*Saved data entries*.
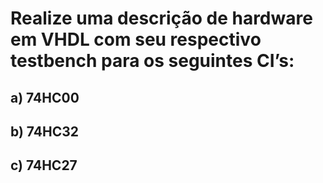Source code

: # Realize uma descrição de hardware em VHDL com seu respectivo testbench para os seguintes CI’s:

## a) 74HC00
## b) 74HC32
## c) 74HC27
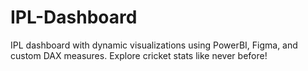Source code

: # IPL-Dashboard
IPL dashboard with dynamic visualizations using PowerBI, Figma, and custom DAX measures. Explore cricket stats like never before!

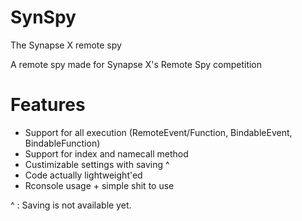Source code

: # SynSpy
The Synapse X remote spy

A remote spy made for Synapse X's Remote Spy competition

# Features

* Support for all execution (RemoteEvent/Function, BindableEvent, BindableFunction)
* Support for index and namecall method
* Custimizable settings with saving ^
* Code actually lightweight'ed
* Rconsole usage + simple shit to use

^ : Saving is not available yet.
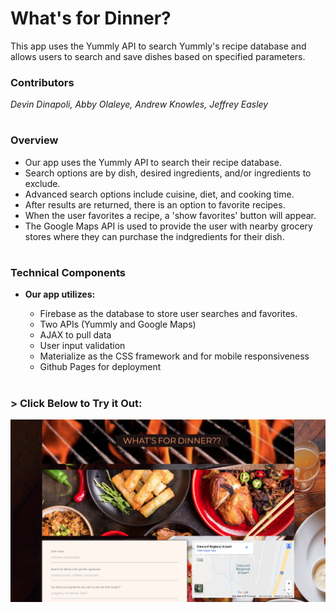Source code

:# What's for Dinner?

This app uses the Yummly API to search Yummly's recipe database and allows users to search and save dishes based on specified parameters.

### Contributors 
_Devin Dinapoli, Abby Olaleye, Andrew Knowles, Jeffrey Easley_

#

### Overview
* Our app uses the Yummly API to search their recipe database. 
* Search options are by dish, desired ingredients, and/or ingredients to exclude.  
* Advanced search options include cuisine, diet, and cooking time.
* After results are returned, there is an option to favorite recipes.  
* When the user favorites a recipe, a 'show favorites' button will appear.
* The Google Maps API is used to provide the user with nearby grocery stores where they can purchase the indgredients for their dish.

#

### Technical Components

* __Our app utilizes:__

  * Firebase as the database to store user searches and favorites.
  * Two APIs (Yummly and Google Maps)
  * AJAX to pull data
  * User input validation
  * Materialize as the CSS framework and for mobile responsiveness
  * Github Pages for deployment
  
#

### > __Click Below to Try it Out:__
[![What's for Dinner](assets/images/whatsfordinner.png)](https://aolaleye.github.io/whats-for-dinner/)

*What to produce*. The answer must be every line from the records above that contains "uses".

*Output for this exercise*.
This app uses the Yummly API to search Yummly's recipe database and allows users to search and save dishes based on specified parameters.
* Our app uses the Yummly API to search their recipe database. 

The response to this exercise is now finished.